Authored by ljmf00 on Oct 26 2021, 11:02 AM.

Details

Summary

This patch adds missing formatting for UTF-8 unicode.

Cross-referencing https://reviews.llvm.org/D66447

Diff Detail

Event Timeline

ljmf00 created this revision.Oct 26 2021, 11:02 AM
ljmf00 requested review of this revision.Oct 26 2021, 11:02 AM

I can reproduce this with LDC (D LLVM-based compiler), but I don't know a way to do it with clang. Probably I need to manually write a .ll file for this. Can someone guide me on adding tests for this?

ljmf00 added a subscriber: Geod24.Oct 26 2021, 12:29 PM

I will also create an issue and cross-reference this.

labath added a subscriber: labath.Oct 26 2021, 11:37 PM

What exactly do you need the test to do?

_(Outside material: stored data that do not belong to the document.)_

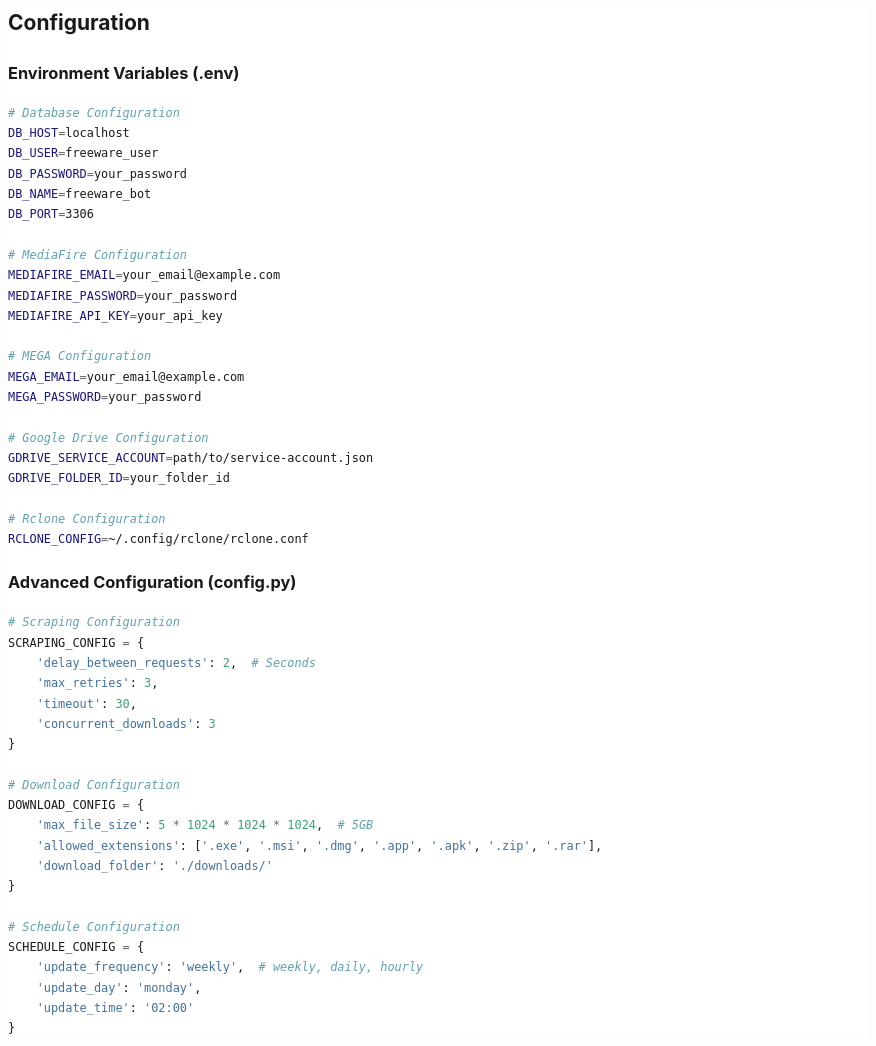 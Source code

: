 ## Configuration

### Environment Variables (.env)

```bash
# Database Configuration
DB_HOST=localhost
DB_USER=freeware_user
DB_PASSWORD=your_password
DB_NAME=freeware_bot
DB_PORT=3306

# MediaFire Configuration
MEDIAFIRE_EMAIL=your_email@example.com
MEDIAFIRE_PASSWORD=your_password
MEDIAFIRE_API_KEY=your_api_key

# MEGA Configuration
MEGA_EMAIL=your_email@example.com
MEGA_PASSWORD=your_password

# Google Drive Configuration
GDRIVE_SERVICE_ACCOUNT=path/to/service-account.json
GDRIVE_FOLDER_ID=your_folder_id

# Rclone Configuration
RCLONE_CONFIG=~/.config/rclone/rclone.conf
```

### Advanced Configuration (config.py)

```python
# Scraping Configuration
SCRAPING_CONFIG = {
    'delay_between_requests': 2,  # Seconds
    'max_retries': 3,
    'timeout': 30,
    'concurrent_downloads': 3
}

# Download Configuration
DOWNLOAD_CONFIG = {
    'max_file_size': 5 * 1024 * 1024 * 1024,  # 5GB
    'allowed_extensions': ['.exe', '.msi', '.dmg', '.app', '.apk', '.zip', '.rar'],
    'download_folder': './downloads/'
}

# Schedule Configuration
SCHEDULE_CONFIG = {
    'update_frequency': 'weekly',  # weekly, daily, hourly
    'update_day': 'monday',
    'update_time': '02:00'
}
```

Is printing a global variable (char8_t_ish foo[] = "my string") sufficient?
If so, you can take a look at the tests in test/Shell/SymbolFile/DWARF for inspiration. There are .s and .ll tests there.
The pattern would roughly be:

# RUN: llvm-mc (or llc) -o %t %s
# RUN: %lldb %t -o "target variable foo" | FileCheck %s

# CHECK: (char8_t_ish[]) foo = "my string"

your code here

What exactly do you need the test to do? Is printing a global variable (char8_t_ish foo[] = "my string") sufficient?
If so, you can take a look at the tests in test/Shell/SymbolFile/DWARF for inspiration. There are .s and .ll tests there.
The pattern would roughly be:

# RUN: llvm-mc (or llc) -o %t %s
# RUN: %lldb %t -o "target variable foo" | FileCheck %s

# CHECK: (char8_t_ish[]) foo = "my string"

your code here

Yeah, it is a bit more complicated than that although, due to https://bugs.llvm.org/show_bug.cgi?id=45856 . I'm going to take a look at those tests and write some.

What exactly do you need the test to do? Is printing a global variable (char8_t_ish foo[] = "my string") sufficient?
If so, you can take a look at the tests in test/Shell/SymbolFile/DWARF for inspiration. There are .s and .ll tests there.
The pattern would roughly be:

# RUN: llvm-mc (or llc) -o %t %s
# RUN: %lldb %t -o "target variable foo" | FileCheck %s

# CHECK: (char8_t_ish[]) foo = "my string"

your code here

I was writing the tests locally, although I can't reproduce the failure with a simple type. I can get the error when using a custom LLDB formatter, however. See https://github.com/ljmf00/lldb-d/blob/main/lldb/source/Plugins/Language/D/DTypeUtils.cpp#L82 . I should also rename this patch to something less misleading, since it is not the type name the issue, I just got this right due to fallback on invalid encoding on my side.

That said, do you know an easier way to test this?

ljmf00 updated this revision to Diff 395777.Dec 21 2021, 5:31 PM
ljmf00 retitled this revision from [lldb] Add support for custom char8_t types with different name to [lldb] Add support for UTF-8 unicode formatting.
ljmf00 edited the summary of this revision. (Show Details)

@labath I found the missing part, DumpTypeValue depends on lldb::Format and eFormatUnicode8 case should be added there too. I added tests and also changed the patch message. Can you re-review?

labath accepted this revision.Dec 22 2021, 3:38 AM

This looks fine. Thanks for tracking this down.

This revision is now accepted and ready to land.Dec 22 2021, 3:38 AM
This revision was automatically updated to reflect the committed changes.